How to complete this task: Count every line below that holds "JSON". The answer is the number alone.
== Segment start ==
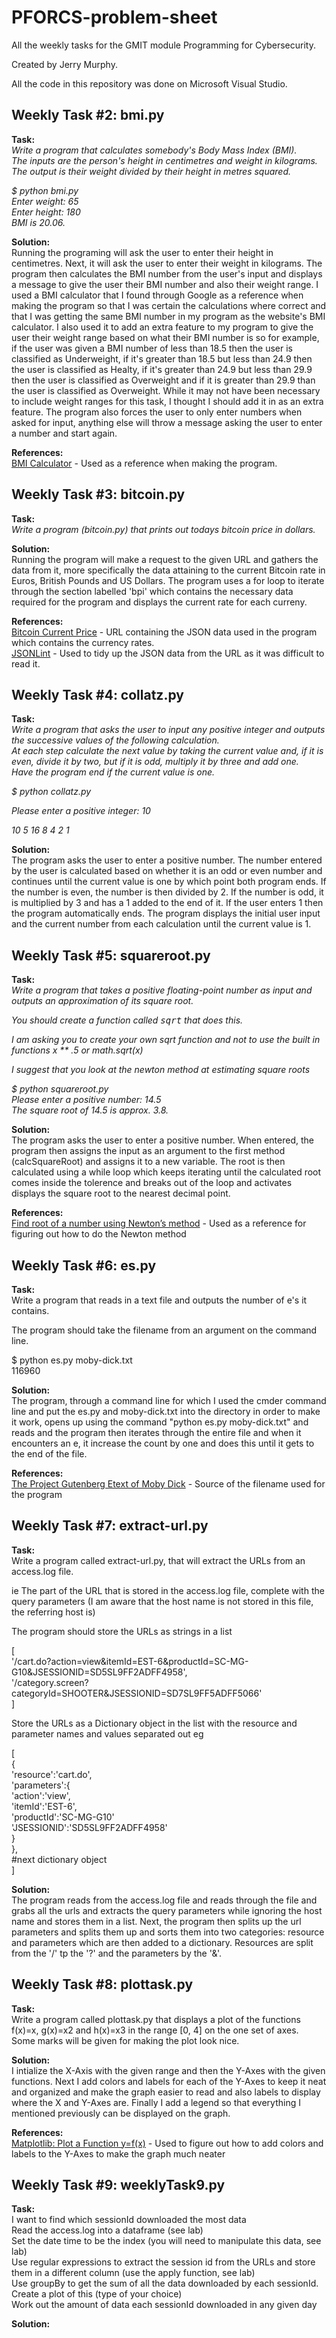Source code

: # PFORCS-problem-sheet

All the weekly tasks for the GMIT module Programming for Cybersecurity.

Created by Jerry Murphy.

All the code in this repository was done on Microsoft Visual Studio.

<h2><b>Weekly Task #2: bmi.py</b></h2>

<b>Task:</b></br>
<i>Write a program that calculates somebody's Body Mass Index (BMI).</br>
The inputs are the person's height in centimetres and weight in kilograms.</br>
The output is their weight divided by their height in metres squared.</br>

$ python bmi.py</br>
Enter weight: 65</br>
Enter height: 180</br>
BMI is 20.06.</br></i>

<b>Solution:</b></br>
Running the programing will ask the user to enter their height in centimetres. Next, it will ask the user to enter their weight in kilograms. The program then calculates the BMI number from the user's input and displays a message to give the user their BMI number and also their weight range. I used a BMI calculator that I found through Google as a reference when making the program so that I was certain the calculations where correct and that I was getting the same BMI number in my program as the website's BMI calculator. I also used it to add an extra feature to my program to give the user their weight range based on what their BMI number is so for example, if the user was given a BMI number of less than 18.5 then the user is classified as Underweight, if it's greater than 18.5 but less than 24.9 then the user is classified as Healty, if it's greater than 24.9 but less than 29.9 then the user is classified as Overweight and if it is greater than 29.9 than the user is classified as Overweight. While it may not have been necessary to include weight ranges for this task, I thought I should add it in as an extra feature. The program also forces the user to only enter numbers when asked for input, anything else will throw a message asking the user to enter a number and start again.

<b>References:</b></br>
<a href="https://patient.info/doctor/bmi-calculator-calculator">BMI Calculator</a> - Used as a reference when making the program.

<h2><b>Weekly Task #3: bitcoin.py</b></h2>

<b>Task:</b></br>
<i>Write a program (bitcoin.py) that prints out todays bitcoin price in dollars.</i>

<b>Solution:</b></br>
Running the program will make a request to the given URL and gathers the data from it, more specifically the data attaining to the current Bitcoin rate in Euros, British Pounds and US Dollars. The program uses a for loop to iterate through the section labelled 'bpi' which contains the necessary data required for the program and displays the current rate for each curreny.

<b>References:</b></br>
<a href="https://api.coindesk.com/v1/bpi/currentprice.json">Bitcoin Current Price</a> - URL containing the JSON data used in the program which contains the currency rates.</br>
<a href="jsonlint.com">JSONLint</a> - Used to tidy up the JSON data from the URL as it was difficult to read it.

<h2><b>Weekly Task #4: collatz.py</b></h2>

<b>Task:</b></br>
<i>Write a program that asks the user to input any positive integer and outputs the successive values of the following calculation.</br>
At each step calculate the next value by taking the current value and, if it is even, divide it by two, but if it is odd, multiply it by three and add one.</br>
Have the program end if the current value is one.</br>

$ python collatz.py</br>

Please enter a positive integer: 10</br>

10 5 16 8 4 2 1</i></br>

<b>Solution:</b></br>
The program asks the user to enter a positive number. The number entered by the user is calculated based on whether it is an odd or even number and continues until the current value is one by which point both program ends. If the number is even, the number is then divided by 2. If the number is odd, it is multiplied by 3 and has a 1 added to the end of it. If the user enters 1 then the program automatically ends. The program displays the initial user input and the current number from each calculation until the current value is 1.

<h2><b>Weekly Task #5: squareroot.py</b></h2>

<b>Task:</b></br>
<i>Write a program that takes a positive floating-point number as input and outputs an approximation of its square root.

You should create a function called <tt>sqrt</tt> that does this.

I am asking you to create your own sqrt function and not to use the built in functions x ** .5 or math.sqrt(x)

I suggest that you look at the newton method at estimating square roots

$ python squareroot.py</br>
Please enter a positive number: 14.5</br>
The square root of 14.5 is approx. 3.8.</i></br>

<b>Solution:</b></br>
The program asks the user to enter a positive number. When entered, the program then assigns the input as an argument to the first method (calcSquareRoot) and assigns it to a new variable. The root is then calculated using a while loop which keeps iterating until the calculated root comes inside the tolerence and breaks out of the loop and activates displays the square root to the nearest decimal point.

<b>References:</b></br>
<a href="https://www.geeksforgeeks.org/find-root-of-a-number-using-newtons-method/">Find root of a number using Newton’s method</a> - Used as a reference for figuring out how to do the Newton method

<h2><b>Weekly Task #6: es.py</b></h2>

<b>Task:</b></br>
Write a program that reads in a text file and outputs the number of e's it contains.</br>

The program should take the filename from an argument on the command line.</br>

$ python es.py moby-dick.txt</br>
116960</br>

<b>Solution:</b></br>
The program, through a command line for which I used the cmder command line and put the es.py and moby-dick.txt into the directory in order to make it work, opens up using the command "python es.py moby-dick.txt" and reads and the program then iterates through the entire file and when it encounters an e, it increase the count by one and does this until it gets to the end of the file.

<b>References:</b></br>
<a href="https://www.gutenberg.org/files/2701/old/moby10b.txt">The Project Gutenberg Etext of Moby Dick</a> - Source of the filename used for the program

<h2><b>Weekly Task #7: extract-url.py</b></h2>

<b>Task:</b></br>
Write a program called extract-url.py, that will extract the URLs from an access.log file. </br>

ie The part of the URL that is stored in the access.log file, complete with the query parameters (I am aware that the host name is not stored in this file, the referring host is)</br>

The program should store the URLs as strings in a list</br>

[</br>
'/cart.do?action=view&itemId=EST-6&productId=SC-MG-G10&JSESSIONID=SD5SL9FF2ADFF4958',</br>
'/category.screen?categoryId=SHOOTER&JSESSIONID=SD7SL9FF5ADFF5066' </br>
]</br>

Store the URLs as a Dictionary object in the list with the resource and parameter names and values separated out eg</br>

[</br>
   {</br>
     'resource':'cart.do', </br>
     'parameters':{</br>
         'action':'view',</br>
         'itemId':'EST-6',</br>
         'productId':'SC-MG-G10'</br>
         'JSESSIONID':'SD5SL9FF2ADFF4958'</br>
     }</br>
   },</br>
   #next dictionary object</br>
]</br>

<b>Solution:</b></br>
The program reads from the access.log file and reads through the file and grabs all the urls and extracts the query parameters while ignoring the host name and stores them in a list. Next, the program then splits up the url parameters and splits them up and sorts them into two categories: resource and parameters which are then added to a dictionary. Resources are split from the '/' tp the '?' and the parameters by the '&'.

<h2><b>Weekly Task #8: plottask.py</b></h2>

<b>Task:</b></br>
Write a program called plottask.py that displays a plot of the functions f(x)=x, g(x)=x2 and h(x)=x3 in the range [0, 4] on the one set of axes.</br>
Some marks will be given for making the plot look nice.</br>

<b>Solution:</b></br>
I intialize the X-Axis with the given range and then the Y-Axes with the given functions. Next I add colors and labels for each of the Y-Axes to keep it neat and organized and make the graph easier to read and also labels to display where the X and Y-Axes are. Finally I add a legend so that everything I mentioned previously can be displayed on the graph.

<b>References:</b></br>
<a href="https://scriptverse.academy/tutorials/python-matplotlib-plot-function.html">Matplotlib: Plot a Function y=f(x)</a> - Used to figure out how to add colors and labels to the Y-Axes to make the graph much neater</br>

<h2><b>Weekly Task #9: weeklyTask9.py</b></h2>

<b>Task:</b></br>
I want to find which sessionId downloaded the most data</br>
Read the access.log into a dataframe (see lab)</br>
Set the date time to be the index (you will need to manipulate this data, see lab)</br>
Use regular expressions to extract the session id from the URLs and store them in a different column (use the apply function, see lab)</br>
Use groupBy to get the sum of all the data downloaded by each sessionId.</br>
Create a plot of this (type of your choice)</br>
Work out the amount of data each sessionId downloaded in any given day</br>

<b>Solution:</b></br>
== Segment end ==
Task solution: 2